Start of Block

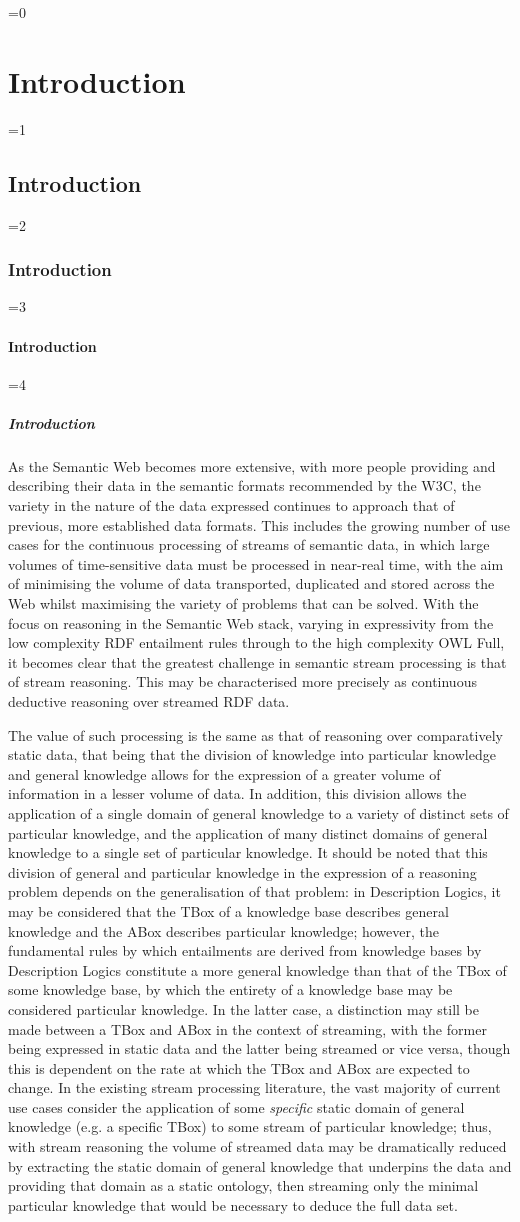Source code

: \documentclass[twocolumn,preprint,3p,number]{elsarticle}
\theoremstyle{plain}
\theoremstyle{definition}
\newcounter{nestingdepth}
\newenvironment{nestedsection}[2]{
  \ifnum\value{nestingdepth}=0
    \chapter{#1}
  \else
    \ifnum\value{nestingdepth}=1
      \section{#1}
    \else
      \ifnum\value{nestingdepth}=2
        \subsection{#1}
      \else
        \ifnum\value{nestingdepth}=3
          \subsubsection{#1}
        \else
          \ifnum\value{nestingdepth}=4
            \paragraph{#1}
          \else
            \PackageError{nestedsections}{Maximum nesting level exceeded!}{uh oh!}
          \fi
        \fi
      \fi
    \fi
  \fi
  \addtocounter{nestingdepth}{1}
  \label{sec:#2}
}{\addtocounter{nestingdepth}{-1}}
\begin{document}
\begin{nestedsection}{Introduction}{intro}
  As the Semantic Web becomes more extensive, with more people providing and describing their data in the semantic formats recommended by the W3C, the variety in the nature of the data expressed continues to approach that of previous, more established data formats.
  This includes the growing number of use cases for the continuous processing of streams of semantic data, in which large volumes of time-sensitive data must be processed in near-real time, with the aim of minimising the volume of data transported, duplicated and stored across the Web whilst maximising the variety of problems that can be solved.
  With the focus on reasoning in the Semantic Web stack, varying in expressivity from the low complexity RDF entailment rules through to the high complexity OWL Full, it becomes clear that the greatest challenge in semantic stream processing is that of stream reasoning.
  This may be characterised more precisely as continuous deductive reasoning over streamed RDF data.
  
  The value of such processing is the same as that of reasoning over comparatively static data, that being that the division of knowledge into particular knowledge and general knowledge allows for the expression of a greater volume of information in a lesser volume of data.
  In addition, this division allows the application of a single domain of general knowledge to a variety of distinct sets of particular knowledge, and the application of many distinct domains of general knowledge to a single set of particular knowledge.
  It should be noted that this division of general and particular knowledge in the expression of a reasoning problem depends on the generalisation of that problem:
  in Description Logics, it may be considered that the TBox of a knowledge base describes general knowledge and the ABox describes particular knowledge;
  however, the fundamental rules by which entailments are derived from knowledge bases by Description Logics constitute a more general knowledge than that of the TBox of some knowledge base, by which the entirety of a knowledge base may be considered particular knowledge.
  In the latter case, a distinction may still be made between a TBox and ABox in the context of streaming, with the former being expressed in static data and the latter being streamed or vice versa, though this is dependent on the rate at which the TBox and ABox are expected to change.
  In the existing stream processing literature, the vast majority of current use cases consider the application of some \emph{specific} static domain of general knowledge (e.g. a specific TBox) to some stream of particular knowledge;
  thus, with stream reasoning the volume of streamed data may be dramatically reduced by extracting the static domain of general knowledge that underpins the data and providing that domain as a static ontology, then streaming only the minimal particular knowledge that would be necessary to deduce the full data set.


\end{nestedsection}
\end{document}

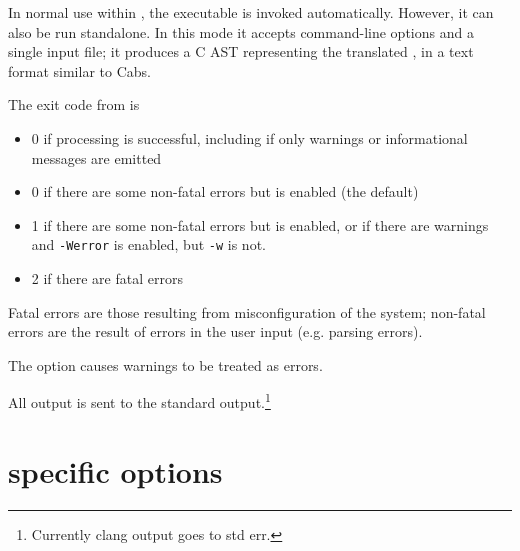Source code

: In normal use within \framac, the \irg executable is
invoked automatically. However, it can also be run standalone.
In this mode it accepts command-line options and a single input file;
it produces a C AST representing the translated \cpp, in a text format similar to Cabs.

The exit code from \irg is
\begin{itemize}
\item 0 if processing is successful, including if only warnings or informational messages are emitted
\item 0 if there are some non-fatal errors but  is enabled (the default)
\item 1 if there are some non-fatal errors but  is enabled, or if there are warnings and \lstinline|-Werror| is enabled, but \lstinline|-w| is not.
\item 2 if there are fatal errors
\end{itemize}
Fatal errors are those resulting from misconfiguration of the system; non-fatal errors are the result of errors in the user input (e.g. parsing errors).

The  option causes warnings to be treated as errors. 

All output is sent to the standard output.\footnote{Currently clang output goes to std err.}

\section{\irg specific options}
\label{sec:fcloptions}

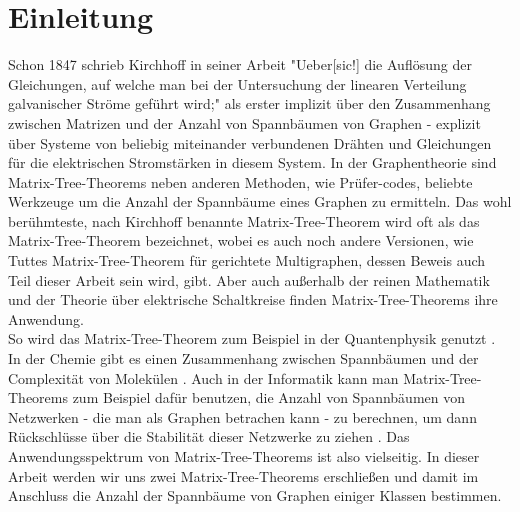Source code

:\section{Einleitung}
Schon 1847 schrieb Kirchhoff in seiner Arbeit "Ueber[sic!] die Auflösung der Gleichungen, auf welche man bei der Untersuchung der linearen Verteilung galvanischer Ströme geführt wird;"\cite{kirchhoff_1847} als erster implizit über den Zusammenhang zwischen Matrizen und der Anzahl von Spannbäumen von Graphen - explizit über Systeme von beliebig miteinander verbundenen Drähten und Gleichungen für die elektrischen Stromstärken in diesem System.
In der Graphentheorie sind Matrix-Tree-Theorems neben anderen Methoden, wie Prüfer-codes, beliebte Werkzeuge um die Anzahl der Spannbäume eines Graphen zu ermitteln.
Das wohl berühmteste, nach Kirchhoff benannte Matrix-Tree-Theorem wird oft als das Matrix-Tree-Theorem bezeichnet, wobei es auch noch andere Versionen, wie Tuttes Matrix-Tree-Theorem für gerichtete Multigraphen, dessen Beweis auch Teil dieser Arbeit sein wird, gibt.
Aber auch außerhalb der reinen Mathematik und der Theorie über elektrische Schaltkreise finden Matrix-Tree-Theorems ihre Anwendung.\\
So wird das Matrix-Tree-Theorem zum Beispiel in der Quantenphysik genutzt \cite{giovannetti_severini_2013}.
In der Chemie gibt es einen Zusammenhang zwischen Spannbäumen und der Complexität von Molekülen \cite{janezic_2015}.
Auch in der Informatik kann man Matrix-Tree-Theorems zum Beispiel dafür benutzen, die Anzahl von Spannbäumen von Netzwerken - die man als Graphen betrachen kann - zu berechnen, um dann Rück\-schlüsse über die Stabilität dieser Netzwerke zu ziehen \cite{yakoubi_2019}.
Das Anwendungsspektrum von Matrix-Tree-Theorems ist also vielseitig.
In dieser Arbeit werden wir uns zwei Matrix-Tree-Theorems erschließen und damit im Anschluss die Anzahl der Spannbäume von Graphen einiger Klassen bestimmen.

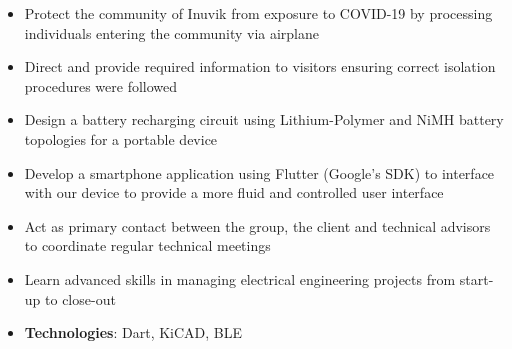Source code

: \documentclass[10pt, letterpaper, ragged2e, withhyper]{altacv}
\begin{document}
\begin{paracol}{2}
            \begin{itemize}
                \item Protect the community of Inuvik from exposure to COVID-19 by processing individuals entering the community via airplane 
                \item Direct and provide required information to visitors ensuring correct isolation procedures were followed
            \end{itemize}

            
    
    \begin{itemize}
        \item Design a battery recharging circuit using Lithium-Polymer and NiMH battery topologies for a portable device 
        \item Develop a smartphone application using Flutter (Google's SDK) to interface with our device to provide a more fluid and 
        controlled user interface
        \item Act as primary contact between the group, the client and technical advisors to coordinate regular technical meetings 
        \item Learn advanced skills in managing electrical engineering projects from start-up to close-out
        \item \textbf{Technologies}: Dart, KiCAD, BLE
    \end{itemize}

\switchcolumn

     \\


\end{paracol}
\end{document}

End of Block

-- Exercise objective --
Copy out each line of the listing that holds "expression".

-- Answer --
  The value of such processing is the same as that of reasoning over comparatively static data, that being that the division of knowledge into particular knowledge and general knowledge allows for the expression of a greater volume of information in a lesser volume of data.
  It should be noted that this division of general and particular knowledge in the expression of a reasoning problem depends on the generalisation of that problem:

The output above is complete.